Grant’autre de Frédéric Valabrègue

Frédéric Valabrègue – Grant’autre

Je de construction

 

Grant’autre : à la fois contraction de « grand auteur » et façon malicieuse de désigner Dieu pour Jacques Lacan. C’est ainsi que s’intitule le nouveau livre de Frédéric Valabrègue, récit autobiographique d’un voyage effectué dans sa jeunesse où il a exploré l’œuvre d’Henri Michaux « sur le terrain ».

 

« C’est l’histoire d’un débutant, d’un gamin idéaliste rattrapé par la réalité, d’un jeune homme qui rêve d’écrire de la poésie. » Mais c’est surtout le début d’un voyage initiatique d’un auteur-lecteur, qui refait par admiration le parcours de son mentor en Amérique du Sud, où Michaux avait écrit en 1927 son fameux journal de voyage, Ecuador.
Comme une manière de vivre dans le livre et de rester en contact avec lui, Frédéric Valabrègue reprend un récit entamé il y a quarante ans lors de son périple, avec un recul sur cette période post-adolescente formatrice pour l’écriture et ancrée dans cette volonté d’imitation. Un épisode de vie semé d’embûches, réduisant les protagonistes à la mendicité, mais qui constitue son « premier acte d’écrivain », cette action de se jeter à l’eau par le biais duquel l’innocence tente de survivre dans un réel qu’il n’avait pas appréhendé, qui s’enrichit pourtant de rencontres édifiantes.
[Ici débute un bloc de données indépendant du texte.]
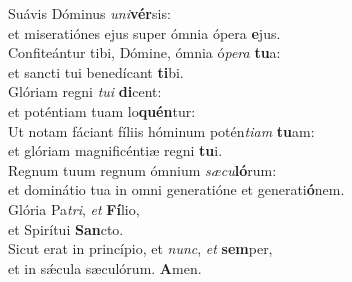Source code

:\evenverse Suávis Dóminus \textit{u}\textit{ni}\textbf{vér}sis:~\*\\
\evenverse et miseratiónes ejus super ómnia ópera \textbf{e}jus.\\
\oddverse Confiteántur tibi, Dómine, ómnia ó\textit{pe}\textit{ra} \textbf{tu}a:~\*\\
\oddverse et sancti tui benedícant \textbf{ti}bi.\\
\evenverse Glóriam regni \textit{tu}\textit{i} \textbf{di}cent:~\*\\
\evenverse et poténtiam tuam lo\textbf{quén}tur:\\
\oddverse Ut notam fáciant fíliis hóminum potén\textit{ti}\textit{am} \textbf{tu}am:~\*\\
\oddverse et glóriam magnificéntiæ regni \textbf{tu}i.\\
\evenverse Regnum tuum regnum ómnium \textit{sæ}\textit{cu}\textbf{ló}rum:~\*\\
\evenverse et dominátio tua in omni generatióne et generati\textbf{ó}nem.\\
\oddverse Glória Pa\textit{tri}, \textit{et} \textbf{Fí}lio,~\*\\
\oddverse et Spirítui \textbf{San}cto.\\
\evenverse Sicut erat in princípio, et \textit{nunc}, \textit{et} \textbf{sem}per,~\*\\
\evenverse et in sǽcula sæculórum. \textbf{A}men.\\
Ce thème de l’innocence semble récurrent dans ses textes. Citons pour exemple Les Mauvestis qui relate, sous forme de chroniques, les questionnements d’une bande de jeune dans le quartier de Bon-Secours à Marseille, ou encore Le Candidat qui conte l’histoire d’Abdou, jeune Burkinabé, Candide contemporain partant à la conquête de l’Europe.
Dans Grant’autre cependant, il s’agit d’une véritable remise en question de la valeur de l’expérience doublée, de la mise en exergue de l’autonomie de la construction littéraire. En découle une réflexion sur le statut même de l’écrivain et de ses désirs, comme l’idée de la solitude qui lui est propre, ou sur la place du roman parmi les différents genres littéraires.
Ici, le mot qui résonne tente de décrire le monde à travers sa propre reconstruction du langage, et le point de contact qu’elle y fait naître. La parole, dans ce récit comme dans ses précédents écrits, prend une dimension prépondérante, dans un discours qui fait confiance à la compréhension du lecteur, et dont la trajectoire est facilitée par une certaine musicalité des phrases, malgré les digressions ou associations curieuses que l’auteur emprunte au langage de la rue ou aux langues vernaculaires. Se détachant du folklore ou du dramatisme, l’écriture se fait vivante, traitant de  la réalité dans ce qu’elle a parfois de brut, à travers un personnage développant une réflexion littéraire qui contraste avec la maladresse de son comportement face aux choses pratiques, le tout relaté dans une sorte « d’humour du malentendu ». Depuis lors, alternant prises de vues et prises de notes, il arpente les villes, de manière quasi journalistique, comme si le voyage le faisait revenir aux sources du langage, dans les chemins de son apprentissage.
Cet usage du contemporain et du concret, cette façon de rester en appel des visages et des corps, distingue le processus de création de Frédéric Valabrègue de la recherche d’intériorité chère à Henri Michaux, maître et guide dont il se sépare peu à peu. A ceci s’ajoute son parcours en mouvance, son goût pour l’art qui l’emmène à travailler à Beaubourg et à dépasser les frontières françaises, au Niger ou au Vietnam, où il enseigne l’histoire de l’art. Néanmoins, c’est ce caractère modeste qui nous touche le plus et nous entraîne dans une prose poétique que le réel heurte et sublime à la fois.